_Dataset entries_:
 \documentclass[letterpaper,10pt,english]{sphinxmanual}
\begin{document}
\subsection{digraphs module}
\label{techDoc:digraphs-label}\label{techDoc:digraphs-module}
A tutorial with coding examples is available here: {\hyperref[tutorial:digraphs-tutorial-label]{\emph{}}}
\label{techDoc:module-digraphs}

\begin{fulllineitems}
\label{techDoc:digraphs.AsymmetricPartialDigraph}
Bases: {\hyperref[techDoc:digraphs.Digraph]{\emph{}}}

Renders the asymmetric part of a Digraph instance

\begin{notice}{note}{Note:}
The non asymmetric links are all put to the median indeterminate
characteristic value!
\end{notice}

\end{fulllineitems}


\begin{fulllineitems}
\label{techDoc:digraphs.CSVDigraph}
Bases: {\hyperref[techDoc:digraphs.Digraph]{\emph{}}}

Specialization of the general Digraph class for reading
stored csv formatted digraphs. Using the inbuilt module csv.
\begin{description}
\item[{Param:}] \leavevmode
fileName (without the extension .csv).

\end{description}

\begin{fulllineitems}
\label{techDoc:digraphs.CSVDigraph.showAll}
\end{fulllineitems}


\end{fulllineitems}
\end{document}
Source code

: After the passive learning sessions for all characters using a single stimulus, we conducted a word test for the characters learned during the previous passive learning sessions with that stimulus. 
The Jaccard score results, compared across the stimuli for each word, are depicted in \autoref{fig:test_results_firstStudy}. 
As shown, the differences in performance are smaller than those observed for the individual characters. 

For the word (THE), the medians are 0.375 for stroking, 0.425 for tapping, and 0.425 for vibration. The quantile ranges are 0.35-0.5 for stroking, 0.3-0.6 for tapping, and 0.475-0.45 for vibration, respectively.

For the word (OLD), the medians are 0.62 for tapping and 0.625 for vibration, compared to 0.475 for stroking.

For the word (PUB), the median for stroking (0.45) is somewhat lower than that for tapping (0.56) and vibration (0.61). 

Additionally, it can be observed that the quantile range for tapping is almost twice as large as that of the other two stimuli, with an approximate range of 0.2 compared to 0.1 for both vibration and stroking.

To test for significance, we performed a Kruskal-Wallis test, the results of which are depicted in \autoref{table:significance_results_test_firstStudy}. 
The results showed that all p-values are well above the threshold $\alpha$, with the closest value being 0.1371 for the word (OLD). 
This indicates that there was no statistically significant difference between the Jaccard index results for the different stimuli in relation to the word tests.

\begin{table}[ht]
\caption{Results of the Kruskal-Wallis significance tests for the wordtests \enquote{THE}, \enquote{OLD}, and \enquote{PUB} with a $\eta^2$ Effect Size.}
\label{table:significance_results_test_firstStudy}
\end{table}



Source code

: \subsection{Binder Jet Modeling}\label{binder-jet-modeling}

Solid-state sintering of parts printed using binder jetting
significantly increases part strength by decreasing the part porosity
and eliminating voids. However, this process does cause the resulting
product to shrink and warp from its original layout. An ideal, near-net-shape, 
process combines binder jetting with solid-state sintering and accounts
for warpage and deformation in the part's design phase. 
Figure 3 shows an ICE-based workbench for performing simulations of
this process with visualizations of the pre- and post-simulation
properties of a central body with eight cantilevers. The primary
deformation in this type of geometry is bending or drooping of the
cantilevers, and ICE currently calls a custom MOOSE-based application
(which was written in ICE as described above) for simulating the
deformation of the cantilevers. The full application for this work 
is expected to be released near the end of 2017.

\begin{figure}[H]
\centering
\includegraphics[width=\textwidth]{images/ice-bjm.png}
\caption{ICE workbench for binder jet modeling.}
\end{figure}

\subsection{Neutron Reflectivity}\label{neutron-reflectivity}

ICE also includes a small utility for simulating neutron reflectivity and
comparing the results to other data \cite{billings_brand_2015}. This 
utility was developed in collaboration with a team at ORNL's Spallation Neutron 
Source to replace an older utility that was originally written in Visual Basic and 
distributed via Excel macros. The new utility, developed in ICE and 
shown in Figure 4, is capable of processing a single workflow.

_REQUIRED WORK_: Each line in the data that holds the string "Jaccard" must be returned.

_RESPONSE AREA_:
The Jaccard score results, compared across the stimuli for each word, are depicted in \autoref{fig:test_results_firstStudy}. 
This indicates that there was no statistically significant difference between the Jaccard index results for the different stimuli in relation to the word tests.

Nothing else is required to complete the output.